[Pacemaker] Slave does not start after failover: Mysql circular replication and master-slave resources

2011-12-15 Thread Attila Megyeri
Hi All,

Some time ago I exchanged a couple of posts with you here regarding Mysql 
active-active HA.
The best solution I found so  far was the Mysql multi-master replication, also 
referred to as circular replication.

Basically I set up two nodes, both were capable of the master role, and the 
changes were immediately propagated to the other node.

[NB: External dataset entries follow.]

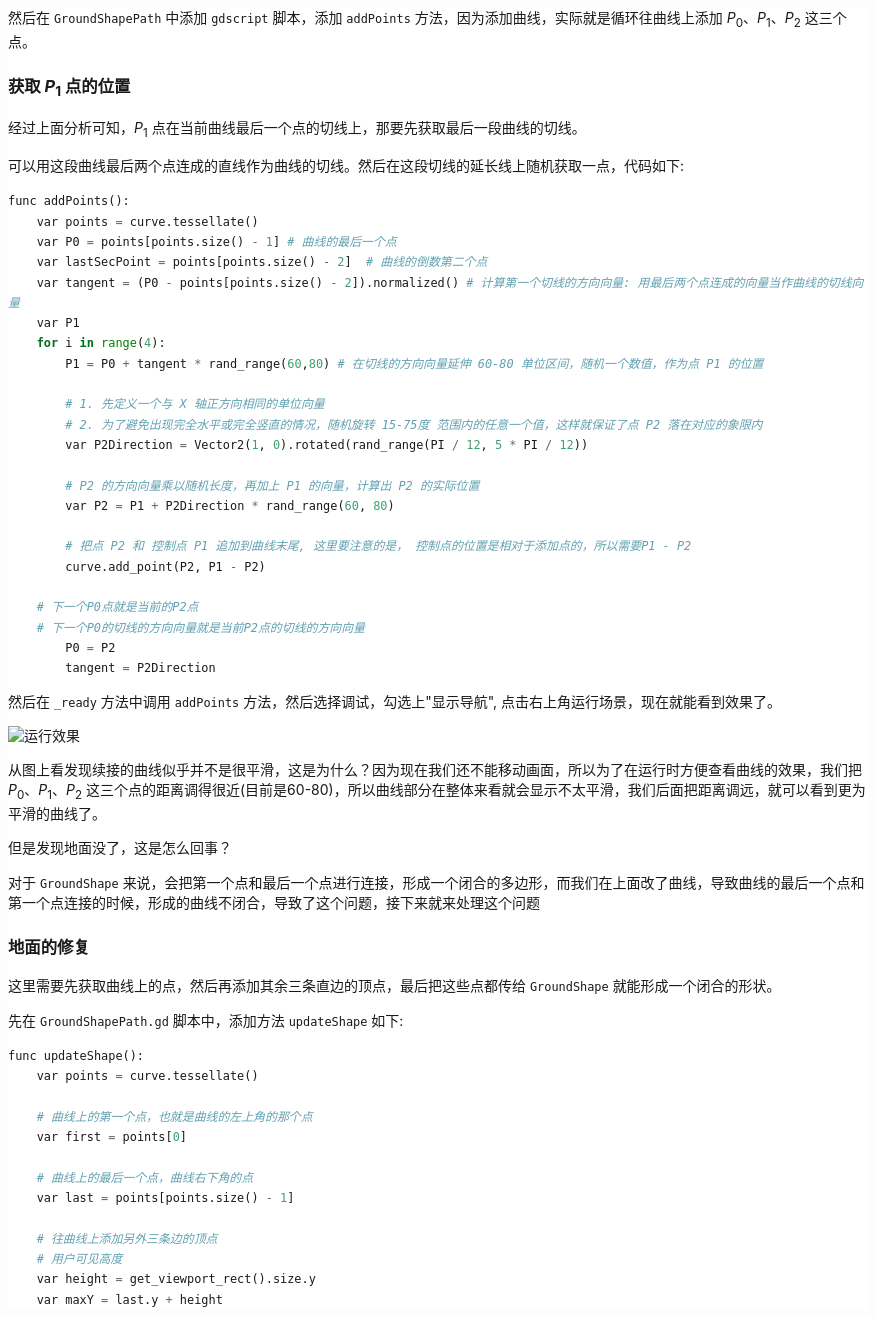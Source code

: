 然后在 `GroundShapePath` 中添加 `gdscript` 脚本，添加 `addPoints` 方法，因为添加曲线，实际就是循环往曲线上添加 $P_0$、$P_1$、$P_2$ 这三个点。

### 获取 $P_1$ 点的位置

经过上面分析可知，$P_1$ 点在当前曲线最后一个点的切线上，那要先获取最后一段曲线的切线。

可以用这段曲线最后两个点连成的直线作为曲线的切线。然后在这段切线的延长线上随机获取一点，代码如下:

```python
func addPoints():
	var points = curve.tessellate()
	var P0 = points[points.size() - 1] # 曲线的最后一个点
	var lastSecPoint = points[points.size() - 2]  # 曲线的倒数第二个点
	var tangent = (P0 - points[points.size() - 2]).normalized() # 计算第一个切线的方向向量: 用最后两个点连成的向量当作曲线的切线向量
	var P1
	for i in range(4):
		P1 = P0 + tangent * rand_range(60,80) # 在切线的方向向量延伸 60-80 单位区间，随机一个数值，作为点 P1 的位置
		
		# 1. 先定义一个与 X 轴正方向相同的单位向量
		# 2. 为了避免出现完全水平或完全竖直的情况，随机旋转 15-75度 范围内的任意一个值，这样就保证了点 P2 落在对应的象限内
		var P2Direction = Vector2(1, 0).rotated(rand_range(PI / 12, 5 * PI / 12))

		# P2 的方向向量乘以随机长度，再加上 P1 的向量，计算出 P2 的实际位置
		var P2 = P1 + P2Direction * rand_range(60, 80)
		
		# 把点 P2 和 控制点 P1 追加到曲线末尾, 这里要注意的是， 控制点的位置是相对于添加点的，所以需要P1 - P2
		curve.add_point(P2, P1 - P2)
    
    # 下一个P0点就是当前的P2点
    # 下一个P0的切线的方向向量就是当前P2点的切线的方向向量
		P0 = P2
		tangent = P2Direction
```

然后在 `_ready` 方法中调用 `addPoints` 方法，然后选择调试，勾选上"显示导航", 点击右上角运行场景，现在就能看到效果了。

![运行效果](https://user-images.githubusercontent.com/16240729/227191006-24ae9398-8101-4a6e-b338-24d2ed827749.png)

从图上看发现续接的曲线似乎并不是很平滑，这是为什么？因为现在我们还不能移动画面，所以为了在运行时方便查看曲线的效果，我们把 $P_0$、$P_1$、$P_2$ 这三个点的距离调得很近(目前是60-80)，所以曲线部分在整体来看就会显示不太平滑，我们后面把距离调远，就可以看到更为平滑的曲线了。

但是发现地面没了，这是怎么回事？

对于 `GroundShape` 来说，会把第一个点和最后一个点进行连接，形成一个闭合的多边形，而我们在上面改了曲线，导致曲线的最后一个点和第一个点连接的时候，形成的曲线不闭合，导致了这个问题，接下来就来处理这个问题

### 地面的修复

这里需要先获取曲线上的点，然后再添加其余三条直边的顶点，最后把这些点都传给 `GroundShape` 就能形成一个闭合的形状。

先在 `GroundShapePath.gd` 脚本中，添加方法 `updateShape` 如下:

```python
func updateShape():
	var points = curve.tessellate()
	
	# 曲线上的第一个点，也就是曲线的左上角的那个点
	var first = points[0]
	
	# 曲线上的最后一个点，曲线右下角的点
	var last = points[points.size() - 1]
	
	# 往曲线上添加另外三条边的顶点
	# 用户可见高度
	var height = get_viewport_rect().size.y
	var maxY = last.y + height
```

But still I wanted to have a M/S approach, to have a RW master and a RO slave - 
mainly because I prefer to have a signle master VIP where my apps can connect 
to.

(In the first approach I configured a two node clone, and the master IP was 
always bound to one of the nodes)

I applied the following configuration:

node db1 \
attributes IP="10.100.1.31" \
attributes standby="off" db2-log-file-db-mysql="mysql-bin.21" 
db2-log-pos-db-mysql="40730"
node db2 \
attributes IP="10.100.1.32" \
attributes standby="off"
primitive db-ip-master ocf:heartbeat:IPaddr2 \
params lvs_support="true" ip="10.100.1.30" cidr_netmask="8" 
broadcast="10.255.255.255" \
op monitor interval="20s" timeout="20s" \
meta target-role="Started"
primitive db-mysql ocf:heartbeat:mysql \
params binary="/usr/bin/mysqld_safe" config="/etc/mysql/my.cnf" 
datadir="/var/lib/mysql" user="mysql" pid="/var/run/mysqld/mysqld.pid" 
socket="/var/run/mysqld/mysqld.sock" test_passwd="X"
test_table="replicatest.connectioncheck" test_user="slave_user" 
replication_user="slave_user" replication_passwd="X" 
additional_parameters="--skip-slave-start" \
op start interval="0" timeout="120s" \
op stop interval="0" timeout="120s" \
op monitor interval="30" timeout="30s" OCF_CHECK_LEVEL="1" \
op promote interval="0" timeout="120" \
op demote interval="0" timeout="120"
ms db-ms-mysql db-mysql \
meta notify="true" master-max="1" clone-max="2" target-role="Started"
colocation db-ip-with-master inf: db-ip-master db-ms-mysql:Master
property $id="cib-bootstrap-options" \
dc-version="1.1.5-01e86afaaa6d4a8c4836f68df80ababd6ca3902f" \
cluster-infrastructure="openais" \
expected-quorum-votes="2" \
stonith-enabled="false" \
no-quorum-policy="ignore"
rsc_defaults $id="rsc-options" \
resource-stickiness="0"


The setup works in the basic conditions:

* After the "first" startup, nodes start up as slaves, and shortly 
after, one of them is promoted to master.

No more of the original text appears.